**WORK INSTRUCTION**
Pull every line that includes the word "projeto" out of the data below and copy it.

◇ ◇ ◇

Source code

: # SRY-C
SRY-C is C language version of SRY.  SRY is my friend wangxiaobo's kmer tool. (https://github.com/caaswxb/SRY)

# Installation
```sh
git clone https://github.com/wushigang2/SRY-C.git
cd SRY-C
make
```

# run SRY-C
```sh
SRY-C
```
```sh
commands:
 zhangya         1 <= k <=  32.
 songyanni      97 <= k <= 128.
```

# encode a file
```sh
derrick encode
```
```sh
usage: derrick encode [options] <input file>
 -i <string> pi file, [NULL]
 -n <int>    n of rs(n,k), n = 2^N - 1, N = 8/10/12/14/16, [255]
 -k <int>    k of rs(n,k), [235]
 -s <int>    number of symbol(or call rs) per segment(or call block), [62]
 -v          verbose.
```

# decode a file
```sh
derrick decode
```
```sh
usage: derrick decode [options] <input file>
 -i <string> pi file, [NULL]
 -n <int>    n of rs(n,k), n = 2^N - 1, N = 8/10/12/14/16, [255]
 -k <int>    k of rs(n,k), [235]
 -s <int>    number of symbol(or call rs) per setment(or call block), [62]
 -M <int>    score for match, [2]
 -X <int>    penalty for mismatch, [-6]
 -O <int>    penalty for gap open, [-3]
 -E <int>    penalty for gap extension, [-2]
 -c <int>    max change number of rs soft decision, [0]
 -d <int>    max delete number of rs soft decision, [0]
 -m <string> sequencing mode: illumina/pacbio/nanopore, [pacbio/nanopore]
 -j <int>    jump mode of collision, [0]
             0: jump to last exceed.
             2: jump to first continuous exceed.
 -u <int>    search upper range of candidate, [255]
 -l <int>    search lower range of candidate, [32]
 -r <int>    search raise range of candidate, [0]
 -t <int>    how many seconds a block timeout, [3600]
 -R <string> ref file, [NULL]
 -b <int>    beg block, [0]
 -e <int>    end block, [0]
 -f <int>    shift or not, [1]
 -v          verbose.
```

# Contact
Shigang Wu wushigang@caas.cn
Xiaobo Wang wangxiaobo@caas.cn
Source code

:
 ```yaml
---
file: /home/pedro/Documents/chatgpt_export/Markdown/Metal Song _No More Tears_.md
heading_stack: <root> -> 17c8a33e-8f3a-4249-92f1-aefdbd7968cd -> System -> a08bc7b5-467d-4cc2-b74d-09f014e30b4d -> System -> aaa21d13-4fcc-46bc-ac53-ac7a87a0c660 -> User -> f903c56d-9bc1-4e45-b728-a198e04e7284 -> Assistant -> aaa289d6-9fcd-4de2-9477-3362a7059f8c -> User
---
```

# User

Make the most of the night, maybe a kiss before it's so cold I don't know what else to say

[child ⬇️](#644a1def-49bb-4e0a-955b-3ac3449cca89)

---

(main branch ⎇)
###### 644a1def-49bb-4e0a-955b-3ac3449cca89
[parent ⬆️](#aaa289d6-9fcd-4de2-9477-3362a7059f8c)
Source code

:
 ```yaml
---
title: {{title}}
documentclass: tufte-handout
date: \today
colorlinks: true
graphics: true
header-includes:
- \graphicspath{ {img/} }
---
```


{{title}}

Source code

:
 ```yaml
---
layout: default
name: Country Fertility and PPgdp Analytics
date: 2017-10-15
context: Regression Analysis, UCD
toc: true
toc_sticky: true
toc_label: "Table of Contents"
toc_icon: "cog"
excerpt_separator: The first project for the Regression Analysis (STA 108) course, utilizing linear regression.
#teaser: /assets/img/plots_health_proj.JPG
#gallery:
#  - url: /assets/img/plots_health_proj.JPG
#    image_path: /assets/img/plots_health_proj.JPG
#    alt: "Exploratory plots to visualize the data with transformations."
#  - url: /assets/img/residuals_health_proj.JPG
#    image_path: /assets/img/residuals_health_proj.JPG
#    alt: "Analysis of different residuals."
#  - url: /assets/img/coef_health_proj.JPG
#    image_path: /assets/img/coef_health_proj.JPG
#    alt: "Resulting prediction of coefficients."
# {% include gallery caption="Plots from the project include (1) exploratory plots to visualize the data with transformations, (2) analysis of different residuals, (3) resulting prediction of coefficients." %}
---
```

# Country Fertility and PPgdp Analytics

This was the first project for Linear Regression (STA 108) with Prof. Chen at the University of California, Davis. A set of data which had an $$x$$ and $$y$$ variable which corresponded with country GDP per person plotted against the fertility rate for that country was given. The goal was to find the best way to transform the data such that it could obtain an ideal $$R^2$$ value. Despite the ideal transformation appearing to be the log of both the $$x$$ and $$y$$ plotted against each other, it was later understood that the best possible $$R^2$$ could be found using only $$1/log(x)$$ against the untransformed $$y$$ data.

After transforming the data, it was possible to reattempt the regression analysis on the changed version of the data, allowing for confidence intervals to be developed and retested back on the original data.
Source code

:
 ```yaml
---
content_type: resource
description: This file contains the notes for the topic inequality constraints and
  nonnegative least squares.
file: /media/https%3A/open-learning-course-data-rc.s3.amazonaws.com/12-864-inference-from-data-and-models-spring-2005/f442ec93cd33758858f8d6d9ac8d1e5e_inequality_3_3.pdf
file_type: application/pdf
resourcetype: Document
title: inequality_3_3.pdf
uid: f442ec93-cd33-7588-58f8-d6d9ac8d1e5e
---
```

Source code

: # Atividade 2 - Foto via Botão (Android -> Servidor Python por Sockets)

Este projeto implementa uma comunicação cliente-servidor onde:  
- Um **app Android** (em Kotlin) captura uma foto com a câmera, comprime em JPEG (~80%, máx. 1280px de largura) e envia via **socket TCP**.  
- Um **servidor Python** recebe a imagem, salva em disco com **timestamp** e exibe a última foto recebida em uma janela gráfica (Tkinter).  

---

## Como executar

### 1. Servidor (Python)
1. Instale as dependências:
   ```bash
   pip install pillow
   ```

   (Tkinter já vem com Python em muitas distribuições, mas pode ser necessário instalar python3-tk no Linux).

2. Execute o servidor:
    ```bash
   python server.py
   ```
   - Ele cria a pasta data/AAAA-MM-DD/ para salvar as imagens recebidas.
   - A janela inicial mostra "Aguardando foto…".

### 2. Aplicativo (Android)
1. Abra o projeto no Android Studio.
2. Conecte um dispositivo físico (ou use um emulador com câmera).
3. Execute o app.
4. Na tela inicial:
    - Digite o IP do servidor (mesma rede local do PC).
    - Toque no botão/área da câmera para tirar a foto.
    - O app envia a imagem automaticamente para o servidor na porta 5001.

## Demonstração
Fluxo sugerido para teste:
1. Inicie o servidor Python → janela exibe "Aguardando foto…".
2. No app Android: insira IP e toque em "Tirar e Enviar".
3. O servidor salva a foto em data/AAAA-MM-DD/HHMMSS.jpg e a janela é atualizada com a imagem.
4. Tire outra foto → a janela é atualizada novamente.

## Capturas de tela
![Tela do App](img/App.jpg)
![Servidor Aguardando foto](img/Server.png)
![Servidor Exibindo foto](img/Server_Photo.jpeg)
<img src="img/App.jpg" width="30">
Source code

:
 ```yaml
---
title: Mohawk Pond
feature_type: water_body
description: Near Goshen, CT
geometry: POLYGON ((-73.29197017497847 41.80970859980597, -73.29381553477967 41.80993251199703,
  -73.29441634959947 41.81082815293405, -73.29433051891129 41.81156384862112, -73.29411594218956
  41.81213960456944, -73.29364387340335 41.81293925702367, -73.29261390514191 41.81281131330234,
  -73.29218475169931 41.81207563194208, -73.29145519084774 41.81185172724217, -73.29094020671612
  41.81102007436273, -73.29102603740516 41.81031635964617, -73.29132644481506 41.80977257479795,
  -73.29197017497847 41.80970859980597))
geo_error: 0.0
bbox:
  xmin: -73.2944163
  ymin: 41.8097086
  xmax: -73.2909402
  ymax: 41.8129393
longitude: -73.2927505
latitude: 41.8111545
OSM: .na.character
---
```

◇ ◇ ◇

**REPLY TO THE TASK**
Este projeto implementa uma comunicação cliente-servidor onde:  
1. Abra o projeto no Android Studio.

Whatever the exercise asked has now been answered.